By Sydney Collins, '20

Art is a mode of expression and craftsmanship. Science is the practice of making observations about physical properties of the world. The two disciplines are arguably distinct opposites from one another.

However, one UR professor has found a way to bring the two fields together. 

Chemistry professor Ryan Coppage has 15 years of pottery experience and an art minor. He is the director of introductory laboratories and works on materials chemistry research projects in regards to developing ceramic surface alternatives. He had the idea of teaching a class on chemistry and art for a few years and fall 2017 was the first semester that Chemistry in Art became offered. 

The course combines theoretical science concepts with current art practices to provide a greater understanding of chemistry’s role in art and show how the nature of color relies on chemical processes.

“The students actually do labs which are effectively art studio practices and then we talk about the science of the labs themselves,” Coppage said. “I bring in art conservationists, I’ve brought in a restorationist that has worked on $50 million paintings, anything that I can possibly get my hands on that talks about the intersection between science and art. 

Coppage structures his class by giving a lecture on a type of art, its history and its uses in modern times. He then talks about the science of how the methods works, such as the elements of composition, recipes and different pigment compositions.
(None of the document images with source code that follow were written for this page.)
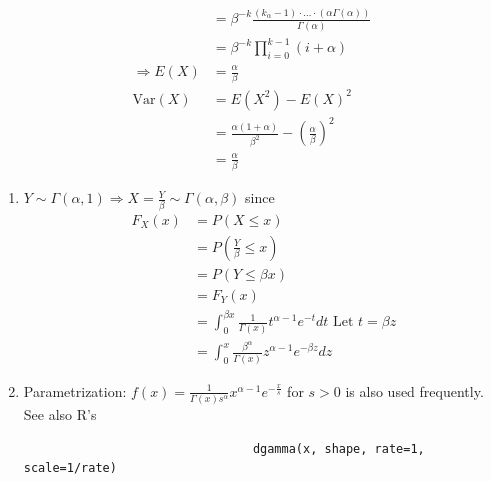 \documentclass{article}
\newcommand{\Var}{\mathrm{Var}}
\begin{document}
\begin{itemize}
\begin{align*}
								&=\beta^{-k}\frac{(k_\alpha-1)\cdot\dots\cdot(\alpha\Gamma(\alpha))}{\Gamma(\alpha)}\\
								&=\beta^{-k}\prod_{i=0}^{k-1}(i+\alpha)\\
								\Rightarrow E(X)&=\frac{\alpha}{\beta}\\
								\Var(X)&=E(X^2)-E(X)^2\\
								&=\frac{\alpha(1+\alpha)}{\beta^2}-(\frac{\alpha}{\beta})^2\\
								&=\frac{\alpha}{\beta}
							\end{align*}
					\begin{myrem*}{}{}
						\begin{enumerate}
							\item $Y\sim\Gamma(\alpha, 1)\Rightarrow X=\frac{Y}{\beta}\sim\Gamma(\alpha, \beta)$ since
							\begin{align*}
								F_X(x)&=P(X\leq x)\\
								&=P(\frac{Y}{\beta}\leq x)\\
								&=P(Y\leq\beta x)\\
								&=F_Y(x)\\
								&=\int_0^{\beta x}\frac{1}{\Gamma(x)}t^{\alpha-1}e^{-t}dt\mbox{ Let $t=\beta z$}\\
								&=\int_0^x\frac{\beta^{\alpha}}{\Gamma(x)}z^{\alpha-1}e^{-\beta z}dz
							\end{align*}
							
							\item Parametrization: $f(x)=\frac{1}{\Gamma(x)s^{\alpha}}x^{\alpha-1}e^{-\frac{x}{s}}$ for $s>0$ is also used frequently. See also R's
							\begin{verbatim}
								dgamma(x, shape, rate=1, scale=1/rate)
							\end{verbatim}
						\end{enumerate}
					\end{myrem*}
				\end{itemize}
				
\end{document}
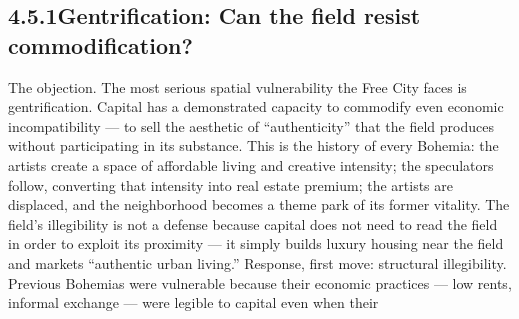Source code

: \subsection{4.5.1\quad Gentrification: Can the field resist commodification?}

The objection. The most serious spatial vulnerability the Free City faces is gentrification. Capital has a demonstrated capacity to commodify even economic incompatibility — to sell the aesthetic of “authenticity” that the field produces without participating in its substance. This is the history of every Bohemia: the artists create a space of affordable living and creative intensity; the speculators follow, converting that intensity into real estate premium; the artists are displaced, and the neighborhood becomes a theme park of its former vitality. The field’s illegibility is not a defense because capital does not need to read the field in order to exploit its proximity — it simply builds luxury housing near the field and markets “authentic urban living.” Response, first move: structural illegibility. Previous Bohemias were vulnerable because their economic practices — low rents, informal exchange — were legible to capital even when their

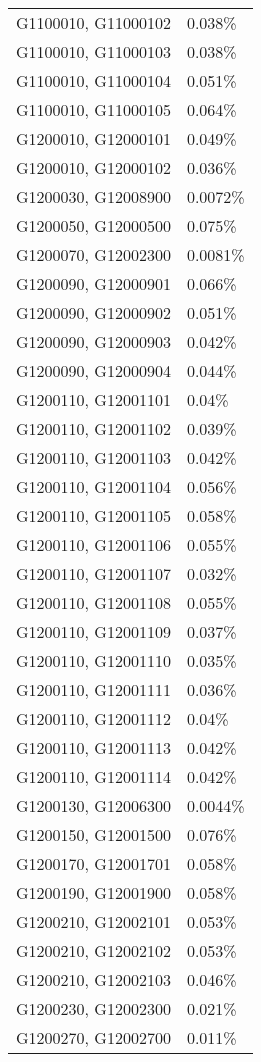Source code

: \begin{longtable}[]{@{}ll@{}}
G1100010, G11000102 & 0.038\% \\
G1100010, G11000103 & 0.038\% \\
G1100010, G11000104 & 0.051\% \\
G1100010, G11000105 & 0.064\% \\
G1200010, G12000101 & 0.049\% \\
G1200010, G12000102 & 0.036\% \\
G1200030, G12008900 & 0.0072\% \\
G1200050, G12000500 & 0.075\% \\
G1200070, G12002300 & 0.0081\% \\
G1200090, G12000901 & 0.066\% \\
G1200090, G12000902 & 0.051\% \\
G1200090, G12000903 & 0.042\% \\
G1200090, G12000904 & 0.044\% \\
G1200110, G12001101 & 0.04\% \\
G1200110, G12001102 & 0.039\% \\
G1200110, G12001103 & 0.042\% \\
G1200110, G12001104 & 0.056\% \\
G1200110, G12001105 & 0.058\% \\
G1200110, G12001106 & 0.055\% \\
G1200110, G12001107 & 0.032\% \\
G1200110, G12001108 & 0.055\% \\
G1200110, G12001109 & 0.037\% \\
G1200110, G12001110 & 0.035\% \\
G1200110, G12001111 & 0.036\% \\
G1200110, G12001112 & 0.04\% \\
G1200110, G12001113 & 0.042\% \\
G1200110, G12001114 & 0.042\% \\
G1200130, G12006300 & 0.0044\% \\
G1200150, G12001500 & 0.076\% \\
G1200170, G12001701 & 0.058\% \\
G1200190, G12001900 & 0.058\% \\
G1200210, G12002101 & 0.053\% \\
G1200210, G12002102 & 0.053\% \\
G1200210, G12002103 & 0.046\% \\
G1200230, G12002300 & 0.021\% \\
G1200270, G12002700 & 0.011\% \\

\end{longtable}
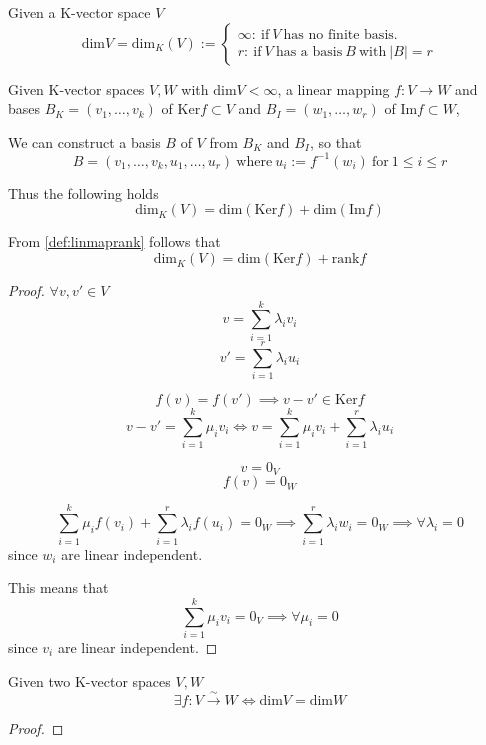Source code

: \begin{definition}[Dimension]
   Given a K-vector space \(V\)
   \[\text{dim}V = \text{dim}_{K}(V) := \begin{cases}\infty:~\text{if}~V~\text{has no finite basis.}\\r:~\text{if}~V~\text{has a basis}~B~\text{with}~|B| = r\end{cases}\]
\end{definition}

\begin{theorem}\label{thm:dim_ker_im}
   Given K-vector spaces  \(V, W\) with \(\text{dim}V < \infty\), a linear mapping \(f: V \to W\) and bases \(B_{K} = (v_1, \ldots, v_k)\) of \(\text{Ker}f \subset V\) and \(B_{I} = (w_1, \ldots, w_r)\) of \(\text{Im}f \subset W\),

   We can construct a basis \(B\) of \(V\) from \(B_{K}\) and \(B_{I}\), so that
   \[B = (v_1, \ldots, v_k, u_1, \ldots, u_r)~\text{where}~u_{i} := f^{-1}(w_i)~\text{for}~1\leq i \leq r\]

   Thus the following holds
   \[\text{dim}_{K}(V) = \text{dim}(\text{Ker}f) + \text{dim}(\text{Im}f)\]
\end{theorem}
\begin{remark}
   From \cref{def:linmaprank} follows that
   \[\text{dim}_{K}(V) = \text{dim}(\text{Ker}f) + \text{rank}f\]
\end{remark}
\begin{proof} %
   \(\forall v, v' \in V\)
   \[v = \sum_{i=1}^k \lambda_i v_i\]
   \[v' = \sum_{i=1}^r \lambda_i u_i\]

   \[f(v) = f(v') \implies v - v' \in \text{Ker}f\]
   \[v - v' = \sum_{i=1}^k \mu_i v_i \iff v = \sum_{i=1}^k \mu_i v_i + \sum_{i=1}^r \lambda_i u_i \]

   \[v = 0_{V}\]
   \[f(v) = 0_{W}\]

   \[\sum_{i=1}^k \mu_i f(v_i) + \sum_{i=1}^r \lambda_i f(u_i) = 0_{W} \implies \sum_{i=1}^r \lambda_i w_i = 0_{W} \implies \forall \lambda_i = 0\]
   since \(w_i\) are linear independent.

   This means that
   \[\sum_{i=1}^k \mu_i v_i = 0_{V} \implies \forall \mu_i = 0\]
   since \(v_i\) are linear independent.
\end{proof}

\begin{corollary}
   Given two K-vector spaces \(V, W\)
   \[\exists f: V \xrightarrow{\sim} W \iff \text{dim}V = \text{dim}W\]
\end{corollary}
\begin{proof}
\end{proof}

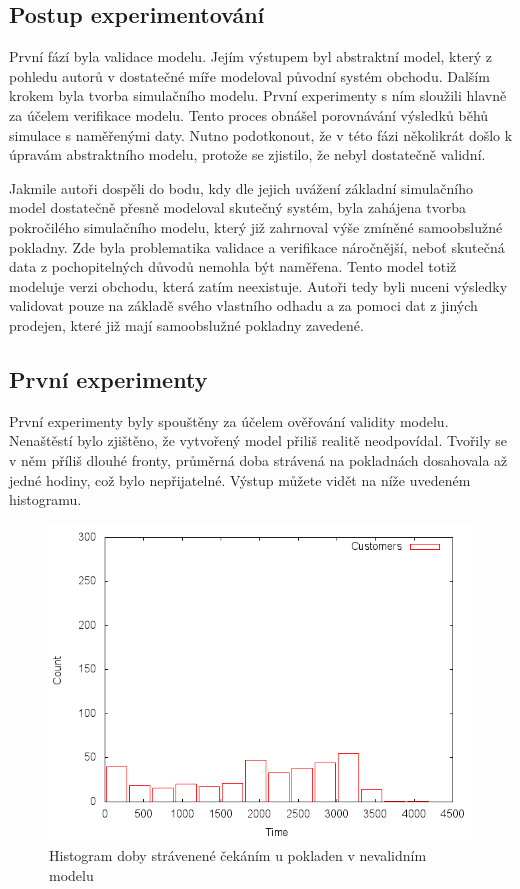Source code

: \documentclass[12pt,a4paper,titlepage]{article}
\begin{document}
\subsection{Postup experimentování}
První fází byla validace modelu. Jejím výstupem byl abstraktní model, který z pohledu autorů v dostatečné míře modeloval původní systém obchodu. Dalším krokem byla tvorba simulačního modelu. První experimenty s ním sloužili hlavně za účelem verifikace modelu. Tento proces obnášel porovnávání výsledků běhů simulace s naměřenými daty. Nutno podotkonout, že v této fázi několikrát došlo k úpravám abstraktního modelu, protože se zjistilo, že nebyl dostatečně validní. 

Jakmile autoři dospěli do bodu, kdy dle jejich uvážení základní simulačního model dostatečně přesně modeloval skutečný systém, byla zahájena tvorba pokročilého simulačního modelu, který již zahrnoval výše zmíněné samoobslužné pokladny. Zde byla problematika validace a verifikace náročnější, neboť skutečná data z pochopitelných důvodů nemohla být naměřena. Tento model totiž modeluje verzi obchodu, která zatím neexistuje. Autoři tedy byli nuceni výsledky validovat pouze na základě svého vlastního odhadu a za pomoci dat z jiných prodejen, které již mají samoobslužné pokladny zavedené.

\subsection{První experimenty}
První experimenty byly spouštěny za účelem ověřování validity modelu. Nenaštěstí bylo zjištěno, že vytvořený model přiliš realitě neodpovídal. Tvořily se v něm příliš dlouhé fronty, průměrná doba strávená na pokladnách dosahovala až jedné hodiny, což bylo nepřijatelné. Výstup můžete vidět na níže uvedeném histogramu. 

\begin{figure}[h]
\centering
\includegraphics[scale=0.75]{awful}
\caption{Histogram doby strávenené čekáním u pokladen v nevalidním modelu}
\end{figure}
\end{document}
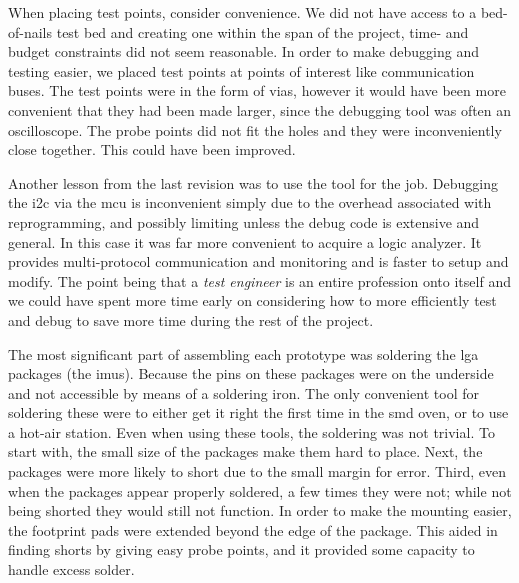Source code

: When placing test points, consider convenience. We did not have access to a bed-of-nails test bed and creating one within the span of the project, time- and budget constraints did not seem reasonable. In order to make debugging and testing easier, we placed test points at points of interest like communication buses. The test points were in the form of vias, however it would have been more convenient that they had been made larger, since the debugging tool was often an oscilloscope. The probe points did not fit the holes and they were inconveniently close together. This could have been improved.

Another lesson from the last revision was to use the tool for the job. Debugging the \gls{i2c} via the \gls{mcu} is inconvenient simply due to the overhead associated with reprogramming, and possibly limiting unless the debug code is extensive and general. In this case it was far more convenient to acquire a logic analyzer. It provides multi-protocol communication and monitoring and is faster to setup and modify. The point being that a \emph{test engineer} is an entire profession onto itself and we could have spent more time early on considering how to more efficiently test and debug to save more time during the rest of the project. 

The most significant part of assembling each prototype was soldering the \gls{lga} packages (the \gls{imu}s). Because the pins on these packages were on the underside and not accessible by means of a soldering iron. The only convenient tool for soldering these were to either get it right the first time in the \gls{smd} oven, or to use a hot-air station. Even when using these tools, the soldering was not trivial. To start with, the small size of the packages make them hard to place. Next, the packages were more likely to short due to the small margin for error. Third, even when the packages appear properly soldered, a few times they were not; while not being shorted they would still not function.  In order to make the mounting easier, the footprint pads were extended beyond the edge of the package. This aided in finding shorts by giving easy probe points, and it provided some capacity to handle excess solder. 

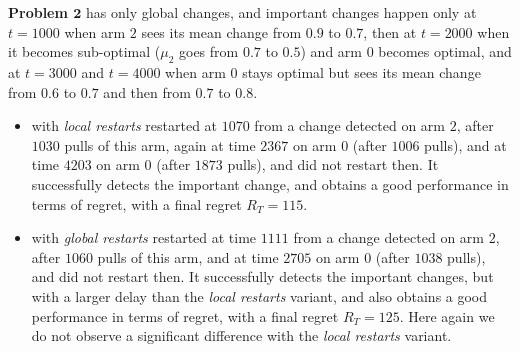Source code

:

\textbf{Problem $\bm{2}$} has only global changes, and important changes happen only at $t=1000$ when arm $2$ sees its mean change from $0.9$ to $0.7$, then at $t=2000$ when it becomes sub-optimal ($\mu_2$ goes from $0.7$ to $0.5$) and arm $0$ becomes optimal, and at $t=3000$ and $t=4000$ when arm $0$ stays optimal but sees its mean change from $0.6$ to $0.7$ and then from $0.7$ to $0.8$.

\begin{itemize}
    \item
    \GLRklUCB{} with \emph{local restarts} restarted at $1070$ from a change detected on arm $2$, after $1030$ pulls of this arm, again at time $2367$ on arm $0$ (after $1006$ pulls), and at time $4203$ on arm $0$ (after $1873$ pulls), and did not restart then.
    It successfully detects the important change, and obtains a good performance in terms of regret, with a final regret $R_T = 115$.

    \item
    \GLRklUCB{} with \emph{global restarts} restarted at time $1111$ from a change detected on arm $2$, after $1060$ pulls of this arm, and at time $2705$ on arm $0$ (after $1038$ pulls), and did not restart then.
    It successfully detects the important changes, but with a larger delay than the \emph{local restarts} variant, and also obtains a good performance in terms of regret, with a final regret $R_T = 125$.
    Here again we do not observe a significant difference with the \emph{local restarts} variant.


\end{itemize}
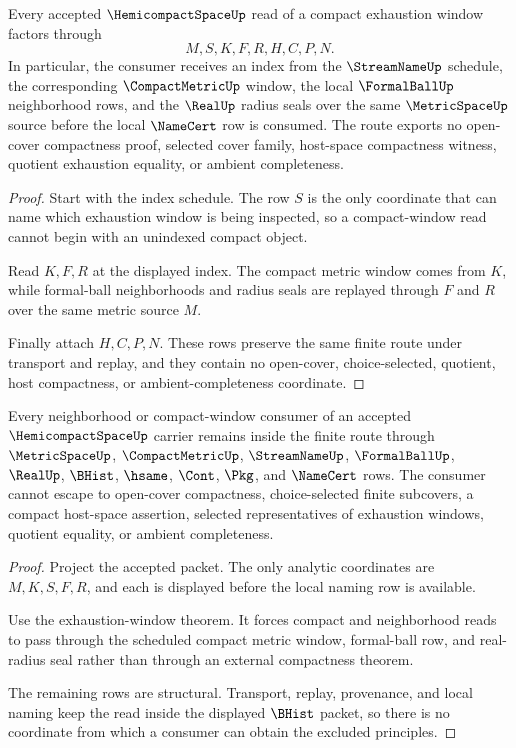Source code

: \begin{theorem}
\label{thm:hemicompact-space-exhaustion-window}
Every accepted $\HemicompactSpaceUp$ read of a compact exhaustion window factors through
$$
M,S,K,F,R,H,C,P,N .
$$
In particular, the consumer receives an index from the $\StreamNameUp$ schedule, the corresponding $\CompactMetricUp$ window, the local $\FormalBallUp$ neighborhood rows, and the $\RealUp$ radius seals over the same $\MetricSpaceUp$ source before the local $\NameCert$ row is consumed. The route exports no open-cover compactness proof, selected cover family, host-space compactness witness, quotient exhaustion equality, or ambient completeness.
\end{theorem}
\begin{proof}
Start with the index schedule. The row $S$ is the only coordinate that can name which exhaustion window is being inspected, so a compact-window read cannot begin with an unindexed compact object.

Read $K,F,R$ at the displayed index. The compact metric window comes from $K$, while formal-ball neighborhoods and radius seals are replayed through $F$ and $R$ over the same metric source $M$.

Finally attach $H,C,P,N$. These rows preserve the same finite route under transport and replay, and they contain no open-cover, choice-selected, quotient, host compactness, or ambient-completeness coordinate.
\end{proof}

\begin{theorem}
\label{thm:hemicompact-space-nonescape}
Every neighborhood or compact-window consumer of an accepted $\HemicompactSpaceUp$ carrier remains inside the finite route through $\MetricSpaceUp$, $\CompactMetricUp$, $\StreamNameUp$, $\FormalBallUp$, $\RealUp$, $\BHist$, $\hsame$, $\Cont$, $\Pkg$, and $\NameCert$ rows. The consumer cannot escape to open-cover compactness, choice-selected finite subcovers, a compact host-space assertion, selected representatives of exhaustion windows, quotient equality, or ambient completeness.
\end{theorem}
\begin{proof}
Project the accepted packet. The only analytic coordinates are $M,K,S,F,R$, and each is displayed before the local naming row is available.

Use the exhaustion-window theorem. It forces compact and neighborhood reads to pass through the scheduled compact metric window, formal-ball row, and real-radius seal rather than through an external compactness theorem.

The remaining rows are structural. Transport, replay, provenance, and local naming keep the read inside the displayed $\BHist$ packet, so there is no coordinate from which a consumer can obtain the excluded principles.
\end{proof}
“For example, we did a ceramics lab in which we used a 5,000-year-old Egyptian faience recipe where they would make the little turquoise statues of the Egyptian gods,” said Coppage. “I provided an adapted recipe for them, they molded their own statues. The students had to write up a lab report about the actual science of the material, what caused the color, how it was fired, why it was the color it was, how it was hard or petrified.”

Coppage geared the course toward non-science majors so art majors could take the class and learn more about the processes associated with their field of study. Art majors comprise the majority of his class and he said that his goal is for those art majors to understand the processes they have at their disposal and begin breaking rules in their specific medium.

“For me, it’s about education,” he said. “If someone is interested in art I think that if they understand what they’re doing a little bit more, it widens their perspective. All of a sudden, they’re not confined to the small amount of rules they have set in front of them. They can go in any direction they want if they understand the parameters they have.”

Through finding a medium between two fields of study that seem drastically different from one another, Coppage’s students are encouraged to look for further correlation among their academic endeavors.

“The course actually creates this large spectrum embodiment of knowledge where science and art actually intersect,” Coppage said. “For me, I get students of art who comment on how they understand additive versus subtractive color for pigments versus lighting. And they’ve started to already apply what they’ve learned in class to their other courses.”